ASSIGNMENT
When you transcribe the listing that follows, keep every line exact and skip any picture.

TASK MATERIAL
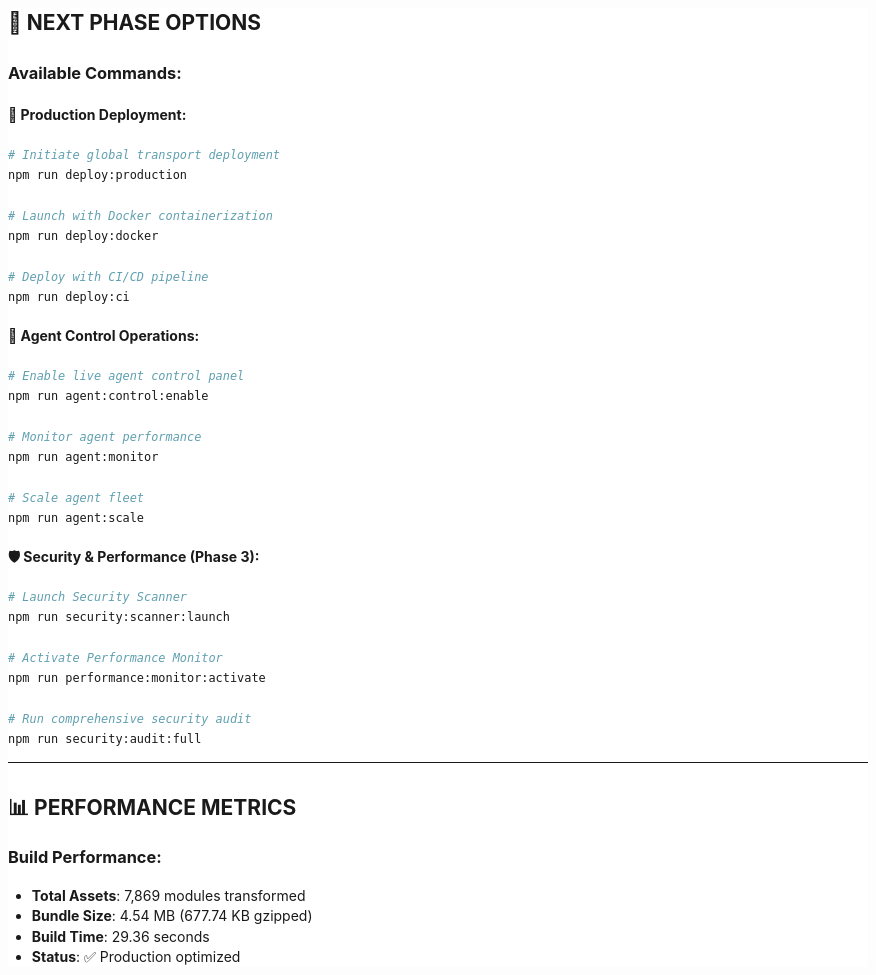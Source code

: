 
## 🎯 **NEXT PHASE OPTIONS**

### **Available Commands:**

#### **🚀 Production Deployment:**
```bash
# Initiate global transport deployment
npm run deploy:production

# Launch with Docker containerization
npm run deploy:docker

# Deploy with CI/CD pipeline
npm run deploy:ci
```

#### **🔧 Agent Control Operations:**
```bash
# Enable live agent control panel
npm run agent:control:enable

# Monitor agent performance
npm run agent:monitor

# Scale agent fleet
npm run agent:scale
```

#### **🛡️ Security & Performance (Phase 3):**
```bash
# Launch Security Scanner
npm run security:scanner:launch

# Activate Performance Monitor
npm run performance:monitor:activate

# Run comprehensive security audit
npm run security:audit:full
```

---

## 📊 **PERFORMANCE METRICS**

### **Build Performance:**
- **Total Assets**: 7,869 modules transformed
- **Bundle Size**: 4.54 MB (677.74 KB gzipped)
- **Build Time**: 29.36 seconds
- **Status**: ✅ Production optimized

SOLUTION TO THIS TASK
Source code

: 
## 🎯 **NEXT PHASE OPTIONS**

### **Available Commands:**

#### **🚀 Production Deployment:**
```bash
# Initiate global transport deployment
npm run deploy:production

# Launch with Docker containerization
npm run deploy:docker

# Deploy with CI/CD pipeline
npm run deploy:ci
```

#### **🔧 Agent Control Operations:**
```bash
# Enable live agent control panel
npm run agent:control:enable

# Monitor agent performance
npm run agent:monitor

# Scale agent fleet
npm run agent:scale
```

#### **🛡️ Security & Performance (Phase 3):**
```bash
# Launch Security Scanner
npm run security:scanner:launch

# Activate Performance Monitor
npm run performance:monitor:activate

# Run comprehensive security audit
npm run security:audit:full
```

---

## 📊 **PERFORMANCE METRICS**

### **Build Performance:**
- **Total Assets**: 7,869 modules transformed
- **Bundle Size**: 4.54 MB (677.74 KB gzipped)
- **Build Time**: 29.36 seconds
- **Status**: ✅ Production optimized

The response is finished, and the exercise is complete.